Using a field name as a parameter

I had several subroutines that were all the same except for an arrayselectedbuild statement. I thought I would consolidate them into one subroutine. But I need to use different fields for the arrayselectedbuild. I thought the best way to do this was to use another parameter in the calling statement. Such as:

callwithin myMiniProcedures,NewAutoEntry,"Fender","Item"

The field name is - Item - ,without the dashes. The second parameter (“Item”) being the field name I want to use in the arrayselectedbuild. I first tried,

arrayselectedbuild lvMyArray, ¶,"",parameter(2)

which didn’t work. I’ve tried many other ways, but no joy.

I finally worked around the problem by using a few “if” statements, like

if parameter(2) = "Item" 
arrayselectedbuild lvMyArray, ¶,"",Item
endif

But I doubt that is the most efficient way.

Is there a way to use a parameter directly in the arryselectedbuild statement?

That gave you an array filled with the text Item, right?

The last parameter of the arrayselectedbuild statement is a formula. A single field name is a valid formula, so using the field name like this works fine:

arrayselectedbuild lvMyArray, ¶,"",Item

In this case, the formula itself is: Item

But when you try to use parameter(2) as the formula, the formula is, literally, parameter(2), not Item. Sure, the result of the formula parameter(2) IS Item, but arrayfilter is using the formula itself, not the result of the formula. It takes the literal text of the formula, in this case parameter(2), and runs it over and over again for each selected record in the database. But what you want is to run the formula Item over and over again.

There are a couple of ways to do this. One would be to use the execute statement, like this:

execute {arrayselectedbuild lvMyArray, ¶,"",}+parameter(2)

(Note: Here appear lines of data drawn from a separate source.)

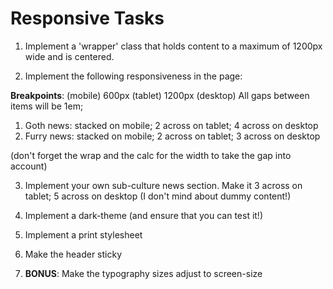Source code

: # Responsive Tasks

1. Implement a 'wrapper' class that holds content to a maximum of 1200px wide and is centered.

2. Implement the following responsiveness in the page:

  **Breakpoints**: (mobile) 600px (tablet) 1200px (desktop)
  All gaps between items will be 1em;

  1. Goth news: stacked on mobile; 2 across on tablet; 4 across on desktop
  2. Furry news: stacked on mobile; 2 across on tablet; 3 across on desktop
  
  (don't forget the wrap and the calc for the width to take the gap into account)

3. Implement your own sub-culture news section. Make it 3 across on tablet; 5 across on desktop (I don't mind about dummy content!)

4. Implement a dark-theme (and ensure that you can test it!)

5. Implement a print stylesheet

6. Make the header sticky

7. **BONUS**: Make the typography sizes adjust to screen-size


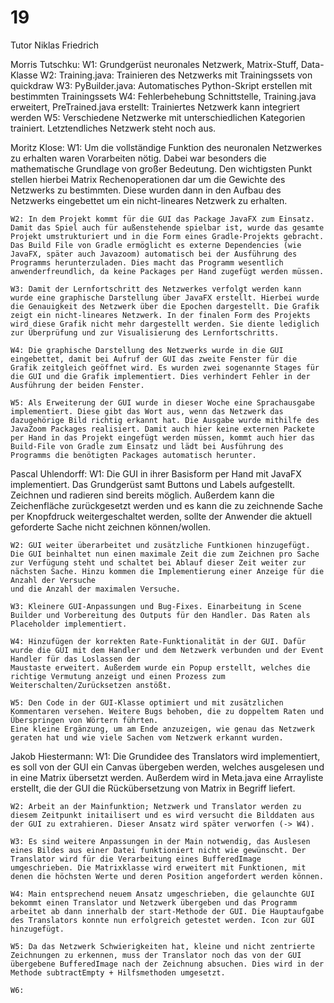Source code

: # 19

Tutor Niklas Friedrich

Morris Tutschku:
	W1: Grundgerüst neuronales Netzwerk, Matrix-Stuff, Data-Klasse
	W2: Training.java: Trainieren des Netzwerks mit Trainingssets von quickdraw
	W3: PyBuilder.java: Automatisches Python-Skript erstellen mit bestimmten Trainingssets
	W4: Fehlerbehebung Schnittstelle, Training.java erweitert, PreTrained.java erstellt: Trainiertes Netzwerk kann integriert werden
	W5: Verschiedene Netzwerke mit unterschiedlichen Kategorien trainiert. Letztendliches Netzwerk steht noch aus. 

Moritz Klose:
	W1: Um die vollständige Funktion des neuronalen Netzwerkes zu erhalten waren Vorarbeiten nötig. Dabei war besonders die mathematische Grundlage von großer Bedeutung.
	Den wichtigsten Punkt stellen hierbei Matrix Rechenoperationen dar um die Gewichte des Netzwerks zu bestimmten. Diese wurden dann in den Aufbau des Netzwerks eingebettet um ein nicht-lineares Netzwerk zu erhalten. 

	W2: In dem Projekt kommt für die GUI das Package JavaFX zum Einsatz. Damit das Spiel auch für außenstehende spielbar ist, wurde das gesamte Projekt umstrukturiert und in die Form eines Gradle-Projekts gebracht. Das Build File von Gradle ermöglicht es externe Dependencies (wie JavaFX, später auch Javazoom) automatisch bei der Ausführung des Programms herunterzuladen. Dies macht das Programm wesentlich anwenderfreundlich, da keine Packages per Hand zugefügt werden müssen.

	W3: Damit der Lernfortschritt des Netzwerkes verfolgt werden kann wurde eine graphische Darstellung über JavaFX erstellt. Hierbei wurde die Genauigkeit des Netzwerk über die Epochen dargestellt. Die Grafik zeigt ein nicht-lineares Netzwerk. In der finalen Form des Projekts wird diese Grafik nicht mehr dargestellt werden. Sie diente lediglich zur Überprüfung und zur Visualisierung des Lernfortschritts.
	
	W4: Die graphische Darstellung des Netzwerks wurde in die GUI eingebettet, damit bei Aufruf der GUI das zweite Fenster für die Grafik zeitgleich geöffnet wird. Es wurden zwei sogenannte Stages für die GUI und die Grafik implementiert. Dies verhindert Fehler in der Ausführung der beiden Fenster.

	W5: Als Erweiterung der GUI wurde in dieser Woche eine Sprachausgabe implementiert. Diese gibt das Wort aus, wenn das Netzwerk das dazugehörige Bild richtig erkannt hat. Die Ausgabe wurde mithilfe des JavaZoom Packages realisiert. Damit auch hier keine externen Packete per Hand in das Projekt eingefügt werden müssen, kommt auch hier das Build-File von Gradle zum Einsatz und lädt bei Ausführung des Programms die benötigten Packages automatisch herunter.

Pascal Uhlendorff: 
	W1: Die GUI in ihrer Basisform per Hand mit JavaFX implementiert. Das Grundgerüst samt Buttons und Labels aufgestellt. 
	Zeichnen und radieren sind bereits möglich. Außerdem kann die Zeichenfläche zurückgesetzt werden und 
	es kann die zu zeichnende Sache per Knopfdruck weitergeschaltet werden, sollte der Anwender die aktuell geforderte Sache nicht zeichnen können/wollen.
						
	W2: GUI weiter überarbeitet und zusätzliche Funtkionen hinzugefügt. Die GUI beinhaltet nun einen maximale Zeit die zum Zeichnen pro Sache 
	zur Verfügung steht und schaltet bei Ablauf dieser Zeit weiter zur nächsten Sache. Hinzu kommen die Implementierung einer Anzeige für die Anzahl der Versuche 
	und die Anzahl der maximalen Versuche. 
						
	W3: Kleinere GUI-Anpassungen und Bug-Fixes. Einarbeitung in Scene Builder und Vorbereitung des Outputs für den Handler. Das Raten als Placeholder implementiert.

	W4: Hinzufügen der korrekten Rate-Funktionalität in der GUI. Dafür wurde die GUI mit dem Handler und dem Netzwerk verbunden und der Event Handler für das Loslassen der
	Maustaste erweitert. Außerdem wurde ein Popup erstellt, welches die richtige Vermutung anzeigt und einen Prozess zum Weiterschalten/Zurücksetzen anstößt.

	W5: Den Code in der GUI-Klasse optimiert und mit zusätzlichen Kommentaren versehen. Weitere Bugs behoben, die zu doppeltem Raten und Überspringen von Wörtern führten. 
	Eine kleine Ergänzung, um am Ende anzuzeigen, wie genau das Netzwerk geraten hat und wie viele Sachen vom Netzwerk erkannt wurden.


Jakob Hiestermann:
	W1: Die Grundidee des Translators wird implementiert, es soll von der GUI ein Canvas übergeben werden, welches ausgelesen und in eine Matrix übersetzt werden. Außerdem wird in Meta.java eine Arrayliste erstellt, die der GUI die Rückübersetzung von Matrix in Begriff liefert.

	W2: Arbeit an der Mainfunktion; Netzwerk und Translator werden zu diesem Zeitpunkt initailisert und es wird versucht die Bilddaten aus der GUI zu extrahieren. Dieser Ansatz wird später verworfen (-> W4).

	W3: Es sind weitere Anpassungen in der Main notwendig, das Auslesen eines Bildes aus einer Datei funktioniert nicht wie gewünscht. Der Translator wird für die Verarbeitung eines BufferedImage umgeschrieben. Die Matrixklasse wird erweitert mit Funktionen, mit denen die höchsten Werte und deren Position angefordert werden können. 

	W4: Main entsprechend neuem Ansatz umgeschrieben, die gelaunchte GUI bekommt einen Translator und Netzwerk übergeben und das Programm arbeitet ab dann innerhalb der start-Methode der GUI. Die Hauptaufgabe des Translators konnte nun erfolgreich getestet werden. Icon zur GUI hinzugefügt.

	W5: Da das Netzwerk Schwierigkeiten hat, kleine und nicht zentrierte Zeichnungen zu erkennen, muss der Translator noch das von der GUI übergebene BufferedImage nach der Zeichnung absuchen. Dies wird in der Methode subtractEmpty + Hilfsmethoden umgesetzt.

	W6:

What’s happening here is that the code we need, with the formula Item, is being constructed on-the-fly and then run immediately. In Panorama 6 this would have been the only way to solve this problem. But in Panorama X we can take advantage of the fact that the arrayselectedbuild( function takes the formula as a text parameter.

lvMyArray = arrayselectedbuild(¶,"",parameter(2))

Notice that the last parameter of the arrayselectedbuild( function IS NOT QUOTED. Usually you want to quote this formula because you are literally including it in the code. But in this case, the formula itself is calculated by a formula, so you don’t want to use quotes.

Unfortunately this has a bit of a “who’s on first?” feel to it, but if you walk thru it slowly hopefully it will all make sense.

Exactly.

Jim, thank you for your explanation and answer. I thought the best I could get was the answer—but you walked me through everything—that is so great! I even understand most of it. (I think!) Thanks to you (and others like you) this forum is absolutely wonderful!